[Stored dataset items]

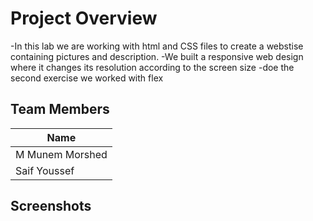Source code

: # Project Overview
-In this lab we are working with html and CSS files to create a webstise containing pictures and description.
-We built a responsive web design where it changes its resolution according to the screen size
-doe the second exercise we worked with flex
## Team Members
|       Name      |
|-----------------|
| M Munem Morshed |
| Saif Youssef    |
## Screenshots
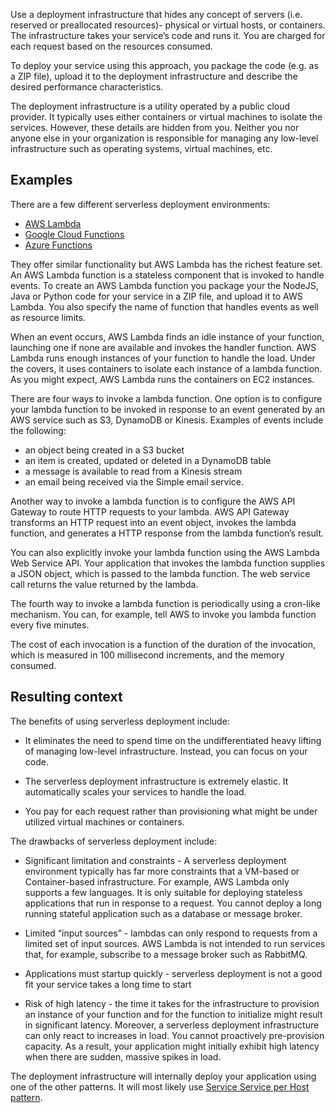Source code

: 
Use a deployment infrastructure that hides any concept of servers (i.e. reserved or preallocated resources)- physical or virtual hosts, or containers. The infrastructure takes your service’s code and runs it. You are charged for each request based on the resources consumed.

To deploy your service using this approach, you package the code (e.g. as a ZIP file), upload it to the deployment infrastructure and describe the desired performance characteristics.

The deployment infrastructure is a utility operated by a public cloud provider. It typically uses either containers or virtual machines to isolate the services. However, these details are hidden from you. Neither you nor anyone else in your organization is responsible for managing any low-level infrastructure such as operating systems, virtual machines, etc.

## Examples

There are a few different serverless deployment environments:

- [AWS Lambda](https://aws.amazon.com/lambda/)
- [Google Cloud Functions](https://cloud.google.com/functions/docs)
- [Azure Functions](https://azure.microsoft.com/en-us/services/functions/)

They offer similar functionality but AWS Lambda has the richest feature set. An AWS Lambda function is a stateless component that is invoked to handle events. To create an AWS Lambda function you package your the NodeJS, Java or Python code for your service in a ZIP file, and upload it to AWS Lambda. You also specify the name of function that handles events as well as resource limits.

When an event occurs, AWS Lambda finds an idle instance of your function, launching one if none are available and invokes the handler function. AWS Lambda runs enough instances of your function to handle the load. Under the covers, it uses containers to isolate each instance of a lambda function. As you might expect, AWS Lambda runs the containers on EC2 instances.

There are four ways to invoke a lambda function. One option is to configure your lambda function to be invoked in response to an event generated by an AWS service such as S3, DynamoDB or Kinesis. Examples of events include the following:

- an object being created in a S3 bucket
- an item is created, updated or deleted in a DynamoDB table
- a message is available to read from a Kinesis stream
- an email being received via the Simple email service.

Another way to invoke a lambda function is to configure the AWS API Gateway to route HTTP requests to your lambda. AWS API Gateway transforms an HTTP request into an event object, invokes the lambda function, and generates a HTTP response from the lambda function’s result.

You can also explicitly invoke your lambda function using the AWS Lambda Web Service API. Your application that invokes the lambda function supplies a JSON object, which is passed to the lambda function. The web service call returns the value returned by the lambda.

The fourth way to invoke a lambda function is periodically using a cron-like mechanism. You can, for example, tell AWS to invoke you lambda function every five minutes.

The cost of each invocation is a function of the duration of the invocation, which is measured in 100 millisecond increments, and the memory consumed.

## Resulting context

The benefits of using serverless deployment include:

- It eliminates the need to spend time on the undifferentiated heavy lifting of managing low-level infrastructure. Instead, you can focus on your code.

- The serverless deployment infrastructure is extremely elastic. It automatically scales your services to handle the load.

- You pay for each request rather than provisioning what might be under utilized virtual machines or containers.

The drawbacks of serverless deployment include:

- Significant limitation and constraints - A serverless deployment environment typically has far more constraints that a VM-based or Container-based infrastructure. For example, AWS Lambda only supports a few languages. It is only suitable for deploying stateless applications that run in response to a request. You cannot deploy a long running stateful application such as a database or message broker.
    
- Limited “input sources” - lambdas can only respond to requests from a limited set of input sources. AWS Lambda is not intended to run services that, for example, subscribe to a message broker such as RabbitMQ.
    
- Applications must startup quickly - serverless deployment is not a good fit your service takes a long time to start
    
- Risk of high latency - the time it takes for the infrastructure to provision an instance of your function and for the function to initialize might result in significant latency. Moreover, a serverless deployment infrastructure can only react to increases in load. You cannot proactively pre-provision capacity. As a result, your application might initially exhibit high latency when there are sudden, massive spikes in load.
    

The deployment infrastructure will internally deploy your application using one of the other patterns. It will most likely use [Service Service per Host pattern](https://microservices.io/patterns/deployment/single-service-per-host.html).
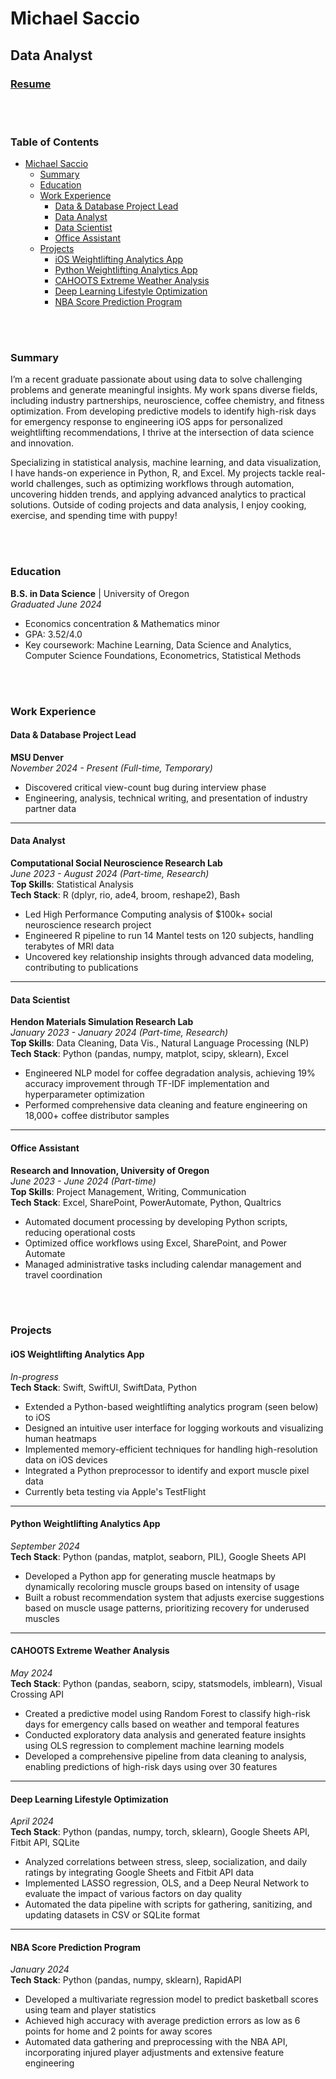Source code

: # Michael Saccio
## Data Analyst

### [Resume](https://docs.google.com/document/d/1qCzNdIKPZ4G2zMlHz-7WfyLi755nJ8ebjxo4KBXpXo4/edit?usp=sharing)  

<br><br>
### Table of Contents
- [Michael Saccio](#michael-saccio)
  - [Summary](#summary)
  - [Education](#education)
  - [Work Experience](#work-experience)
    - [Data & Database Project Lead](#data--database-project-lead)
    - [Data Analyst](#data-analyst)
    - [Data Scientist](#data-scientist)
    - [Office Assistant](#office-assistant)
  - [Projects](#projects)
    - [iOS Weightlifting Analytics App](#ios-weightlifting-analytics-app)
    - [Python Weightlifting Analytics App](#python-weightlifting-analytics-app)
    - [CAHOOTS Extreme Weather Analysis](#cahoots-extreme-weather-analysis)
    - [Deep Learning Lifestyle Optimization](#deep-learning-lifestyle-optimization)
    - [NBA Score Prediction Program](#nba-score-prediction-program)

<br><br>
### Summary
I’m a recent graduate passionate about using data to solve challenging problems and generate meaningful insights. My work spans diverse fields, including industry partnerships, neuroscience, coffee chemistry, and fitness optimization. From developing predictive models to identify high-risk days for emergency response to engineering iOS apps for personalized weightlifting recommendations, I thrive at the intersection of data science and innovation.

Specializing in statistical analysis, machine learning, and data visualization, I have hands-on experience in Python, R, and Excel. My projects tackle real-world challenges, such as optimizing workflows through automation, uncovering hidden trends, and applying advanced analytics to practical solutions. Outside of coding projects and data analysis, I enjoy cooking, exercise, and spending time with puppy!

<br><br>
### Education

**B.S. in Data Science** | University of Oregon  
*Graduated June 2024*
- Economics concentration & Mathematics minor
- GPA: 3.52/4.0
- Key coursework: Machine Learning, Data Science and Analytics, Computer Science Foundations, Econometrics, Statistical Methods

<br><br>
### Work Experience

#### **Data & Database Project Lead**
**MSU Denver** <br>
*November 2024 - Present (Full-time, Temporary)*

- Discovered critical view-count bug during interview phase
- Engineering, analysis, technical writing, and presentation of industry partner data

---

#### **Data Analyst**
**Computational Social Neuroscience Research Lab** <br>
*June 2023 - August 2024 (Part-time, Research)* <br>
**Top Skills**: Statistical Analysis <br>
**Tech Stack**: R (dplyr, rio, ade4, broom, reshape2), Bash

- Led High Performance Computing analysis of $100k+ social neuroscience research project
- Engineered R pipeline to run 14 Mantel tests on 120 subjects, handling terabytes of MRI data
- Uncovered key relationship insights through advanced data modeling, contributing to publications

---

#### **Data Scientist**
**Hendon Materials Simulation Research Lab** <br>
*January 2023 - January 2024 (Part-time, Research)* <br>
**Top Skills**: Data Cleaning, Data Vis., Natural Language Processing (NLP)
**Tech Stack**: Python (pandas, numpy, matplot, scipy, sklearn), Excel

- Engineered NLP model for coffee degradation analysis, achieving 19% accuracy improvement through TF-IDF implementation and hyperparameter optimization
- Performed comprehensive data cleaning and feature engineering on 18,000+ coffee distributor samples

---

#### **Office Assistant**
**Research and Innovation, University of Oregon** <br>
*June 2023 - June 2024 (Part-time)* <br>
**Top Skills**: Project Management, Writing, Communication <br>
**Tech Stack**: Excel, SharePoint, PowerAutomate, Python, Qualtrics

- Automated document processing by developing Python scripts, reducing operational costs
- Optimized office workflows using Excel, SharePoint, and Power Automate
- Managed administrative tasks including calendar management and travel coordination

<br><br>
### Projects 

#### **iOS Weightlifting Analytics App**  
*In-progress*  
**Tech Stack**: Swift, SwiftUI, SwiftData, Python  

- Extended a Python-based weightlifting analytics program (seen below) to iOS 
- Designed an intuitive user interface for logging workouts and visualizing human heatmaps  
- Implemented memory-efficient techniques for handling high-resolution data on iOS devices
- Integrated a Python preprocessor to identify and export muscle pixel data
- Currently beta testing via Apple's TestFlight

---

#### **Python Weightlifting Analytics App**  
*September 2024*  
**Tech Stack**: Python (pandas, matplot, seaborn, PIL), Google Sheets API  
 
- Developed a Python app for generating muscle heatmaps by dynamically recoloring muscle groups based on intensity of usage
- Built a robust recommendation system that adjusts exercise suggestions based on muscle usage patterns, prioritizing recovery for underused muscles

---

#### **CAHOOTS Extreme Weather Analysis**  
*May 2024*  
**Tech Stack**: Python (pandas, seaborn, scipy, statsmodels, imblearn), Visual Crossing API  

- Created a predictive model using Random Forest to classify high-risk days for emergency calls based on weather and temporal features  
- Conducted exploratory data analysis and generated feature insights using OLS regression to complement machine learning models
- Developed a comprehensive pipeline from data cleaning to analysis, enabling predictions of high-risk days using over 30 features

---

#### **Deep Learning Lifestyle Optimization**  
*April 2024*  
**Tech Stack**: Python (pandas, numpy, torch, sklearn), Google Sheets API, Fitbit API, SQLite

- Analyzed correlations between stress, sleep, socialization, and daily ratings by integrating Google Sheets and Fitbit API data  
- Implemented LASSO regression, OLS, and a Deep Neural Network to evaluate the impact of various factors on day quality
- Automated the data pipeline with scripts for gathering, sanitizing, and updating datasets in CSV or SQLite format

---

#### **NBA Score Prediction Program**  
*January 2024*  
**Tech Stack**: Python (pandas, numpy, sklearn), RapidAPI  

- Developed a multivariate regression model to predict basketball scores using team and player statistics  
- Achieved high accuracy with average prediction errors as low as 6 points for home and 2 points for away scores  
- Automated data gathering and preprocessing with the NBA API, incorporating injured player adjustments and extensive feature engineering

WHAT YOU WILL DO:
From the data above, copy each line that holds "Scientist".

RESPONSE TO THE EXERCISE:
    - [Data Scientist](#data-scientist)
#### **Data Scientist**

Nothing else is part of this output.